Die digitale Pathologie steht seit Jahren als großer Hoffnungsträger in den Schlagzeilen medizinischer Fachmedien. Mittlerweile setzen erste Kliniken das Verfahren ein. Die Wissenschaft nutzt künstliche Intelligenz (KI) im Zusammenhang mit der virtuellen Mikroskopie und präsentiert vielversprechende Ergebnisse.

Wie funktioniert digitale Pathologie?

Im Gegensatz zur konventionellen Mikroskopie mit Lichtmikroskopen nutzen die Ärzte bei der digitalen Pathologie leistungsfähige Präparate-Scanner zum Einscannen von eingefärbten Gewebeproben. Diese werden dann auf hochauflösenden Bildschirmen dargestellt. Zur Befundung kann der Arzt die Aufnahmen beispielsweise in verschiedenen Auflösungen darstellen, unterschiedliche Filter nutzen, um bestimmte Zellstrukturen besser sichtbar zu machen, und andere Bilder zum Vergleich heranziehen. Die Daten werden über ein digitales Datenmanagement- bzw. Pathologie-Informationssystem gespeichert.

Diese moderne Form der Gewebediagnostik führt zu mehreren Vorteilen, insbesondere:

  • ortsunabhängiges Arbeiten, beispielsweise bei entsprechender Ausstattung auch im Home-Office
  • effizientere Arbeitsgestaltung, z. B. durch gezielte Verteilung innerhalb verschiedener Standorte oder eines Netzwerks
  • erleichterter und beschleunigter fachlicher Austausch, z. B. für Zweitmeinung oder Tumorkonferenzen
  • einfachere Durchführung von Messungen, z. B. Größe eines Tumors oder Menge eines bestimmten Zelltyps
  • schnellere, präzisere und zuverlässigere Ergebnisse, die zudem reproduzierbar sind
  • langfristige Archivierungsmöglichkeit von Proben

Trotzdem ist die digitale Pathologie noch nicht weit verbreitet. Zu den Vorreitern zählen die Helios Kliniken in Berlin-Buch und in Berlin-Zehlendorf. Sie haben mit dem neuen Verfahren gleich einen durchgehenden digitalen Workflow geschaffen – vom Eingang der Gewebeproben bis zum Versand des Befundberichtes.

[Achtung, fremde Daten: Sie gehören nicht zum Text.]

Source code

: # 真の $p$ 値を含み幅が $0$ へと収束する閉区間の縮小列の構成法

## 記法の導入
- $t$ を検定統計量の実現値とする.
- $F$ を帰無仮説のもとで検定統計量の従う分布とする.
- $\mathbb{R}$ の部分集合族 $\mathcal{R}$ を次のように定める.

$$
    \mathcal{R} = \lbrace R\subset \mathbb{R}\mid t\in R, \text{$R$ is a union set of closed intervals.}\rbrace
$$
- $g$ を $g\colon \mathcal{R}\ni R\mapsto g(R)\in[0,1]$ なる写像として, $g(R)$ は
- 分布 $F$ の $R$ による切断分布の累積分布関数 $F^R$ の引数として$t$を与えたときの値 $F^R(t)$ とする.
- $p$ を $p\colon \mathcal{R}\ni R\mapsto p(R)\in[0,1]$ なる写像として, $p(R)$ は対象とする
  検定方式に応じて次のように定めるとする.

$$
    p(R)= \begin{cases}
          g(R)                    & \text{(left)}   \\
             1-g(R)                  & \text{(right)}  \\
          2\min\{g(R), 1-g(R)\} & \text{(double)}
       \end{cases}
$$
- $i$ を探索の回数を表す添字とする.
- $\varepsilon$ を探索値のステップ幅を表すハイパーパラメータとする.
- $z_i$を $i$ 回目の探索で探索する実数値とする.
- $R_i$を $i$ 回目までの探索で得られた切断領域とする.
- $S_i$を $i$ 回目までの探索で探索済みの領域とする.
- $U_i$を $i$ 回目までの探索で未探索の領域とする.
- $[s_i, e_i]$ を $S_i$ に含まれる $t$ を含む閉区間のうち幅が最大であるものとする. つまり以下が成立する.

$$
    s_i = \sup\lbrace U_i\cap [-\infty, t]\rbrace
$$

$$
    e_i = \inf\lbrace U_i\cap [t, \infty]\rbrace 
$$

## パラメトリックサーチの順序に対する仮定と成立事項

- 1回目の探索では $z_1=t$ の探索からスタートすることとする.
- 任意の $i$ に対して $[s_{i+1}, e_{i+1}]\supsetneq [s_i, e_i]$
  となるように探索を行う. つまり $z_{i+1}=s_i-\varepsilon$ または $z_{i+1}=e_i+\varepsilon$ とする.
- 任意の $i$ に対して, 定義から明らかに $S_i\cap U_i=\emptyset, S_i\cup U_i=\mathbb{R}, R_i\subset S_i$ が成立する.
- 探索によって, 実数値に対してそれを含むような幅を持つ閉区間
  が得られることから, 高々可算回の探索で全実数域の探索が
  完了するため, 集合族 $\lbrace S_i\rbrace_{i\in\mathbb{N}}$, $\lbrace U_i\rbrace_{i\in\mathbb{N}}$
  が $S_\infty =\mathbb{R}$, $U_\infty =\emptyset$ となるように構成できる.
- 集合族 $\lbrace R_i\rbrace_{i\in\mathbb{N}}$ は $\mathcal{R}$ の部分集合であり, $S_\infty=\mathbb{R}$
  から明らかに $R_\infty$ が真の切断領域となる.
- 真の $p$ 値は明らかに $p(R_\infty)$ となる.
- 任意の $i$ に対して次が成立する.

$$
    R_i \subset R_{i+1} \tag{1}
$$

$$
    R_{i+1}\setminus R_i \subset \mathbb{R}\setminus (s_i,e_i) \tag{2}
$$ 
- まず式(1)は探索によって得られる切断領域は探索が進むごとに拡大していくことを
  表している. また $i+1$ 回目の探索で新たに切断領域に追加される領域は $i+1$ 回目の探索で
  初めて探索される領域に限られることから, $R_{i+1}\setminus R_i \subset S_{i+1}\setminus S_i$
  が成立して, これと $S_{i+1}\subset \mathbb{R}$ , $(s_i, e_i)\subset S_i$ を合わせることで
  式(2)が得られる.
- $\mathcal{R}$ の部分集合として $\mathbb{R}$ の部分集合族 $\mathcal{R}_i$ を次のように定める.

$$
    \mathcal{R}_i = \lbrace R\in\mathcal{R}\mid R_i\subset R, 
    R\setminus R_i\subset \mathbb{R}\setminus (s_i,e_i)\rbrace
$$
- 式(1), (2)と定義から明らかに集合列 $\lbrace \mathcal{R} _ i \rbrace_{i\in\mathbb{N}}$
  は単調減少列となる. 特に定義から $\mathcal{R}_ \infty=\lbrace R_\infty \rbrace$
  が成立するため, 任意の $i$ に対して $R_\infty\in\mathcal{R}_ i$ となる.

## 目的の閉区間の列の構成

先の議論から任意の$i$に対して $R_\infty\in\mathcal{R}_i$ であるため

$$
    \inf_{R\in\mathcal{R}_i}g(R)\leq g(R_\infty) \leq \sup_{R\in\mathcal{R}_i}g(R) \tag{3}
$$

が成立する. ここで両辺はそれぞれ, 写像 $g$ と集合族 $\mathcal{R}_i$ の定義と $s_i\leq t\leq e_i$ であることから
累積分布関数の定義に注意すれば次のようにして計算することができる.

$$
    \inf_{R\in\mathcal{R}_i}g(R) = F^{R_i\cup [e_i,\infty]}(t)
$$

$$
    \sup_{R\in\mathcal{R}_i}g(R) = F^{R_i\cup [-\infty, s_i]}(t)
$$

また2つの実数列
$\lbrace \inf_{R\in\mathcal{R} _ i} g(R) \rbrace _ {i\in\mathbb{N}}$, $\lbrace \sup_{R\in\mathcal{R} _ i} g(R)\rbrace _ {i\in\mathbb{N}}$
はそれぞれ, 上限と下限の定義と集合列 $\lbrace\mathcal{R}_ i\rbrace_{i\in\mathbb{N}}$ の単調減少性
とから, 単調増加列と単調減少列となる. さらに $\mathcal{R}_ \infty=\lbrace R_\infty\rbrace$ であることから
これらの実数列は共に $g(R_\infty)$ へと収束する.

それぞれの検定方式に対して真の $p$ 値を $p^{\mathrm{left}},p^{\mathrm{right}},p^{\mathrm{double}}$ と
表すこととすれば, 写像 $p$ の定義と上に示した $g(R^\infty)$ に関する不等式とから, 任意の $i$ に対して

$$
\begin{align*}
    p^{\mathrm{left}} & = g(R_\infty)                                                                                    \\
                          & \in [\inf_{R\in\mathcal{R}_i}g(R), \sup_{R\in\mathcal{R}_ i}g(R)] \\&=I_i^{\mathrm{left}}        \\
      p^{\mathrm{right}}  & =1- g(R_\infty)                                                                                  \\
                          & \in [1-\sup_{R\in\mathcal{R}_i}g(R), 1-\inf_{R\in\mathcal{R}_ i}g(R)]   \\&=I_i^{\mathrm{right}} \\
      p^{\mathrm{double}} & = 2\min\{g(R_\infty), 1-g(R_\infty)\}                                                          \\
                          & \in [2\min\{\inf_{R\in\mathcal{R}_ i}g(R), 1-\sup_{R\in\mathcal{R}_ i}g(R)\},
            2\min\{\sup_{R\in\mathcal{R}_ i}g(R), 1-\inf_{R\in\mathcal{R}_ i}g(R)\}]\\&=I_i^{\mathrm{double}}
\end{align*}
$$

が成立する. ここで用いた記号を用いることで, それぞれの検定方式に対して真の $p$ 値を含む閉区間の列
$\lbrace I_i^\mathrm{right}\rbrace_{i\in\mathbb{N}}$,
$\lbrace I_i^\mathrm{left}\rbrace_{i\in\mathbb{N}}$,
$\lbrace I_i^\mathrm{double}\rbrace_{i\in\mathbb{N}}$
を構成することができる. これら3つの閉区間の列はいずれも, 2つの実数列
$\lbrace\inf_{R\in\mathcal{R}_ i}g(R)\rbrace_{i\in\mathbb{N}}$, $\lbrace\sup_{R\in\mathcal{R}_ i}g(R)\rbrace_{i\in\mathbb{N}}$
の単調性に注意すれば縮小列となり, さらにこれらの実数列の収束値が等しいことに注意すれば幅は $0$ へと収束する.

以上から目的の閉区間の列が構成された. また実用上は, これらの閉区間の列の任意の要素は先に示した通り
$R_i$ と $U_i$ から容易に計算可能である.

Voraussetzungen für den Einsatz in Kliniken

Ein wesentlicher Grund für die langsame Verbreitung der digitalen Pathologie in Kliniken ist sicherlich, dass dafür umfangreiche Investitionen erforderlich sind:

  • leistungsfähige Präparate-Scanner und Bildschirme
  • Datenmanagement- bzw. Pathologie-Informationssystem
  • digitale Infrastruktur
  • umfangreiche Serverkapazitäten
  • angepasster Workflow
  • entsprechendes Knowhow der Mitarbeiter

Wie bei allen Digitalisierungsmaßnahmen verursacht die Umstellung also nicht nur Kosten, z. B. für Hard- und Software. Vielmehr gilt es auch, Mitarbeiter zu schulen sowie neue Arbeitsabläufe und Schnittstellen zu entwickeln, um die digitale Pathologie erfolgreich zu implementieren. Als Hilfestellung hat der Bundesverband Deutscher Pathologen e. V. im vergangenen Jahr dazu den Leitfaden „Pathologie: Workflow in der Digitalen Medizin“ herausgegeben.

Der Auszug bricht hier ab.